====== SUPPLIED MATERIAL

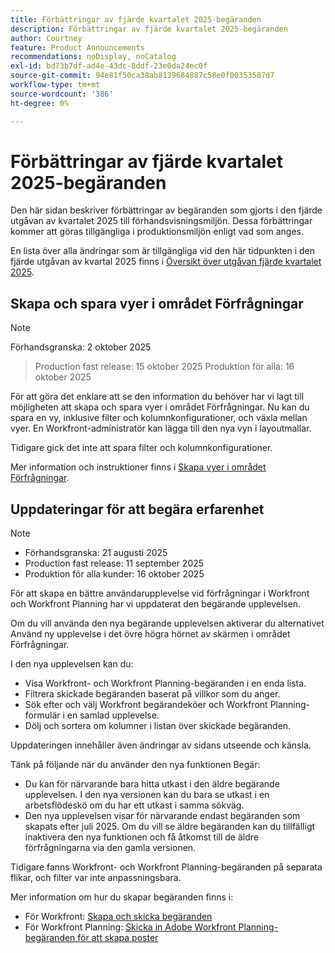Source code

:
 ```yaml
---
title: Förbättringar av fjärde kvartalet 2025-begäranden
description: Förbättringar av fjärde kvartalet 2025-begäranden
author: Courtney
feature: Product Announcements
recommendations: noDisplay, noCatalog
exl-id: bd73b7df-ad4e-43dc-8ddf-23e0da24ec0f
source-git-commit: 94e81f50ca38ab8139684887c58e0f00353587d7
workflow-type: tm+mt
source-wordcount: '386'
ht-degree: 0%

---
```


# Förbättringar av fjärde kvartalet 2025-begäranden

Den här sidan beskriver förbättringar av begäranden som gjorts i den fjärde utgåvan av kvartalet 2025 till förhandsvisningsmiljön. Dessa förbättringar kommer att göras tillgängliga i produktionsmiljön enligt vad som anges.

En lista över alla ändringar som är tillgängliga vid den här tidpunkten i den fjärde utgåvan av kvartal 2025 finns i [Översikt över utgåvan fjärde kvartalet 2025](/help/quicksilver/product-announcements/product-releases/25-q4-release-activity/25-q4-release-overview.md).

## Skapa och spara vyer i området Förfrågningar

>[!NOTE]
>
>Förhandsgranska: 2 oktober 2025
>>Production fast release: 15 oktober 2025
>>Produktion för alla: 16 oktober 2025

För att göra det enklare att se den information du behöver har vi lagt till möjligheten att skapa och spara vyer i området Förfrågningar. Nu kan du spara en vy, inklusive filter och kolumnkonfigurationer, och växla mellan vyer. En Workfront-administratör kan lägga till den nya vyn i layoutmallar.

Tidigare gick det inte att spara filter och kolumnkonfigurationer.

Mer information och instruktioner finns i [Skapa vyer i området Förfrågningar](/help/quicksilver/manage-work/requests/create-requests/create-views-for-requests-list.md).

<!--## New combined Status column in unified Request list 

>[!NOTE]
>
>* Preview: August 28, 2025
>* Production fast release: September 11, 2025
>* Production for all customers: October 16, 2025

To simplify the unified request experience, the Status column now displays both Request Status and Approval Status, whichever applies to a given request.

For more information on creating requests see:

* For Workfront: [Create and submit requests](/help/quicksilver/manage-work/requests/create-requests/create-submit-requests.md)
* For Workfront Planning: [Submit Adobe Workfront Planning requests to create records](/help/quicksilver/planning/requests/submit-requests.md)-->

## Uppdateringar för att begära erfarenhet

>[!NOTE]
>
>* Förhandsgranska: 21 augusti 2025
>* Production fast release: 11 september 2025
>* Produktion för alla kunder: 16 oktober 2025

För att skapa en bättre användarupplevelse vid förfrågningar i Workfront och Workfront Planning har vi uppdaterat den begärande upplevelsen.

Om du vill använda den nya begärande upplevelsen aktiverar du alternativet Använd ny upplevelse i det övre högra hörnet av skärmen i området Förfrågningar.

I den nya upplevelsen kan du:

* Visa Workfront- och Workfront Planning-begäranden i en enda lista.
* Filtrera skickade begäranden baserat på villkor som du anger.
* Sök efter och välj Workfront begärandeköer och Workfront Planning-formulär i en samlad upplevelse.
* Dölj och sortera om kolumner i listan över skickade begäranden.

Uppdateringen innehåller även ändringar av sidans utseende och känsla.

Tänk på följande när du använder den nya funktionen Begär:

* Du kan för närvarande bara hitta utkast i den äldre begärande upplevelsen. I den nya versionen kan du bara se utkast i en arbetsflödeskö om du har ett utkast i samma sökväg.
* Den nya upplevelsen visar för närvarande endast begäranden som skapats efter juli 2025. Om du vill se äldre begäranden kan du tillfälligt inaktivera den nya funktionen och få åtkomst till de äldre förfrågningarna via den gamla versionen.

Tidigare fanns Workfront- och Workfront Planning-begäranden på separata flikar, och filter var inte anpassningsbara.

Mer information om hur du skapar begäranden finns i:

* För Workfront: [Skapa och skicka begäranden](/help/quicksilver/manage-work/requests/create-requests/create-submit-requests.md)
* För Workfront Planning: [Skicka in Adobe Workfront Planning-begäranden för att skapa poster](/help/quicksilver/planning/requests/submit-requests.md)
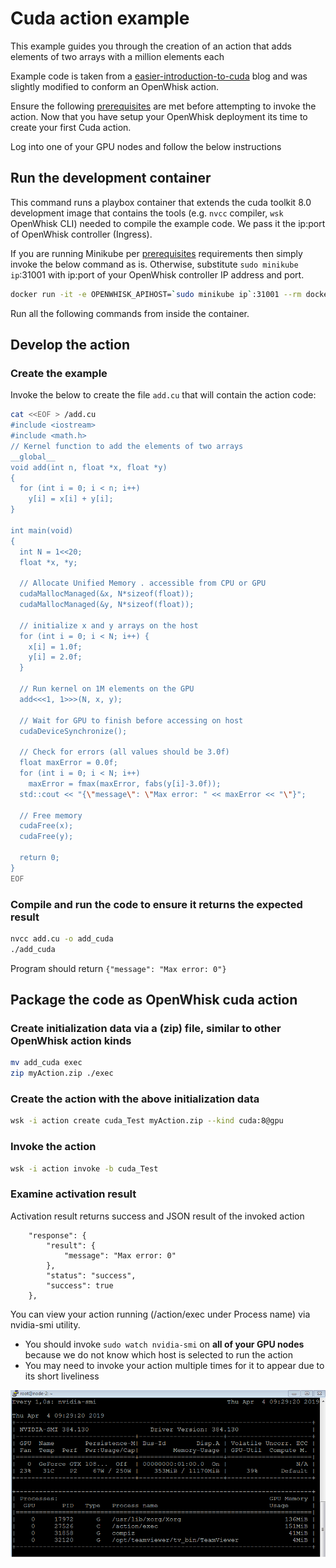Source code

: # Cuda action example

This example guides you through the creation of an action that adds elements of two arrays with a million elements each

Example code is taken from a [easier-introduction-to-cuda](https://devblogs.nvidia.com/even-easier-introduction-cuda/) blog and
was slightly modified to conform an OpenWhisk action.

Ensure the following [prerequisites](https://github.com/5g-media/incubator-openwhisk-deploy-kube/blob/gpu/docs/k8s-gpu-prerequisites.md) are met before attempting to invoke the action. Now that you have setup your OpenWhisk deployment its time to create your first Cuda action.

Log into one of your GPU nodes and follow the below instructions

## Run the development container

This command runs a playbox container that extends the cuda toolkit 8.0 development image that contains the tools (e.g. `nvcc` compiler, `wsk` OpenWhisk CLI) needed to compile the example code. We pass it the ip:port of OpenWhisk controller (Ingress).

If you are running Minikube per [prerequisites](https://github.com/5g-media/incubator-openwhisk-deploy-kube/blob/gpu/docs/k8s-gpu-prerequisites.md#minikube) requirements then simply invoke the below command as is. Otherwise, substitute `sudo minikube ip`:31001 with ip:port of your OpenWhisk controller IP address and port.

```bash
docker run -it -e OPENWHISK_APIHOST=`sudo minikube ip`:31001 --rm docker5gmedia/5gmedia-playbox-minikube-ow-gpu:1.0 /bin/bash
```

Run all the following commands from inside the container.

## Develop the action

### Create the example

Invoke the below to create the file `add.cu` that will contain the action code:

```bash
cat <<EOF > /add.cu
#include <iostream>
#include <math.h>
// Kernel function to add the elements of two arrays
__global__
void add(int n, float *x, float *y)
{
  for (int i = 0; i < n; i++)
    y[i] = x[i] + y[i];
}

int main(void)
{
  int N = 1<<20;
  float *x, *y;

  // Allocate Unified Memory . accessible from CPU or GPU
  cudaMallocManaged(&x, N*sizeof(float));
  cudaMallocManaged(&y, N*sizeof(float));

  // initialize x and y arrays on the host
  for (int i = 0; i < N; i++) {
    x[i] = 1.0f;
    y[i] = 2.0f;
  }

  // Run kernel on 1M elements on the GPU
  add<<<1, 1>>>(N, x, y);

  // Wait for GPU to finish before accessing on host
  cudaDeviceSynchronize();

  // Check for errors (all values should be 3.0f)
  float maxError = 0.0f;
  for (int i = 0; i < N; i++)
    maxError = fmax(maxError, fabs(y[i]-3.0f));
  std::cout << "{\"message\": \"Max error: " << maxError << "\"}";

  // Free memory
  cudaFree(x);
  cudaFree(y);
  
  return 0;
}
EOF
```

### Compile and run the code to ensure it returns the expected result

```bash
nvcc add.cu -o add_cuda
./add_cuda
```

Program should return `{"message": "Max error: 0"}`

## Package the code as OpenWhisk cuda action

### Create initialization data via a (zip) file, similar to other OpenWhisk action kinds 

```bash
mv add_cuda exec
zip myAction.zip ./exec
```

### Create the action with the above initialization data

```bash
wsk -i action create cuda_Test myAction.zip --kind cuda:8@gpu
```

### Invoke the action

```bash
wsk -i action invoke -b cuda_Test
```

### Examine activation result

Activation result returns success and JSON result of the invoked action

```
    "response": {
        "result": {
            "message": "Max error: 0"
        },
        "status": "success",
        "success": true
    },
```

You can view your action running (/action/exec under Process name) via nvidia-smi utility.

* You should invoke `sudo watch nvidia-smi` on **all of your GPU nodes** because we do not know which host is selected to run the action
* You may need to invoke your action multiple times for it to appear due to its short liveliness

![alt text](nvidia-smi.bmp)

============

• **YOUR GOAL**
The number alone is the answer: work out how many lines in the data contain "playbox".

• **WRITTEN SOLUTION**
2